* Notes *
Faust (Act II with Michael Dailey and Jouvanca Jean-Baptiste, photograph by P. Kirk) opened at Opera San José last night. The ambitious performance had some lovely points, but was, on the whole, rather scattershot. The orchestra, lead by David Rohrbaugh, sounded slightly lax. The overture was drawn out so that we could hear all the tunes we would be hearing later in the evening. The tempi were not too slow as much as simply lacking tension. The woodwinds did sound clear and sweet. The organ was also excellent.
The chorus was a little patchy, perhaps the music simply demands a few more people. Evan Brummel sang Valentin well, his voice is dry but pleasant. Jouvanca Jean-Baptiste (Marguerite) has a rich, powerful sound. Her big aria, the Jewel Song, could have been more smoothly sung, and her top is a bit on the raw side. Silas Elash looked like a pirate version of Méphistophéles. His voice is strong, a little gravelly, with a great openness his higher notes. Michael Dailey's Faust was distinctive. His nasal, somewhat petulant tone did not make the character sympathetic, but was perhaps appropriate for the role.
The production, directed by Brad Dalton, evoked the Flemish Primitives.
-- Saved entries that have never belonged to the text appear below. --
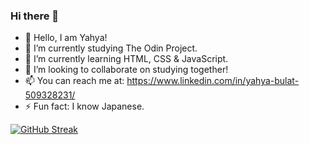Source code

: ### Hi there 👋

- 👋 Hello, I am Yahya!
- 🔭 I’m currently studying The Odin Project.
- 🌱 I’m currently learning HTML, CSS & JavaScript.
- 👯 I’m looking to collaborate on studying together!
- 📫 You can reach me at: https://www.linkedin.com/in/yahya-bulat-509328231/
- ⚡ Fun fact: I know Japanese.

[![GitHub Streak](https://streak-stats.demolab.com/?user=Beatknife)](https://git.io/streak-stats)

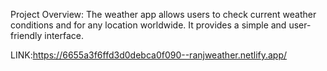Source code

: Project Overview:
The weather app allows users to check current weather conditions and  for any location worldwide.
It provides a simple and user-friendly interface.

LINK:https://6655a3f6ffd3d0debca0f090--ranjweather.netlify.app/
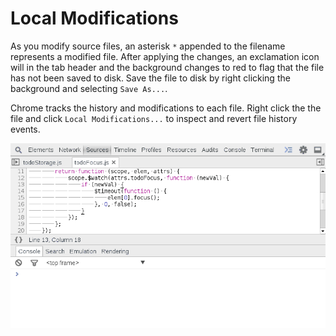 Local Modifications
===================

As you modify source files, an asterisk `*` appended to the filename represents a modified file. After applying the changes, an exclamation icon will in the tab header and the background changes to red to flag that the file has not been saved to disk. Save the file to disk by right clicking the background and selecting `Save As...`.

Chrome tracks the history and modifications to each file. Right click the the file and click `Local Modifications...` to inspect and revert file history events.

<img src="../sources/edit-revisions.gif"/>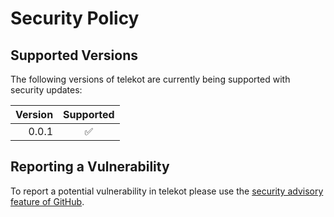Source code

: # Security Policy

## Supported Versions

The following versions of telekot are currently being supported with security updates:

| Version | Supported |
| ------: | :-------: |
|   0.0.1 |     ✅    |

## Reporting a Vulnerability

To report a potential vulnerability in telekot please use the [security advisory feature of GitHub](https://github.com/Amper/telekot/security/advisories).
The backdrops recreated various paintings by Bosch, Bruegel, and the like. There was no strong sense of interior or exterior parts of the set. The cast seemed drawn to standing on whatever was highest: chairs, tables, or rickety staircases. Dalton referred to Marguerite's dead sister throughout the opera, and used a young supernumerary to this end. The effect was eerie, but not exactly in line with the music. Four dancers were also employed as minions of Méphistophéles, pushing the action along.
* Tattling *
The couple in Row M Seats 108 and 109 talked the entire evening. Otherwise the audience was supportive and engaged.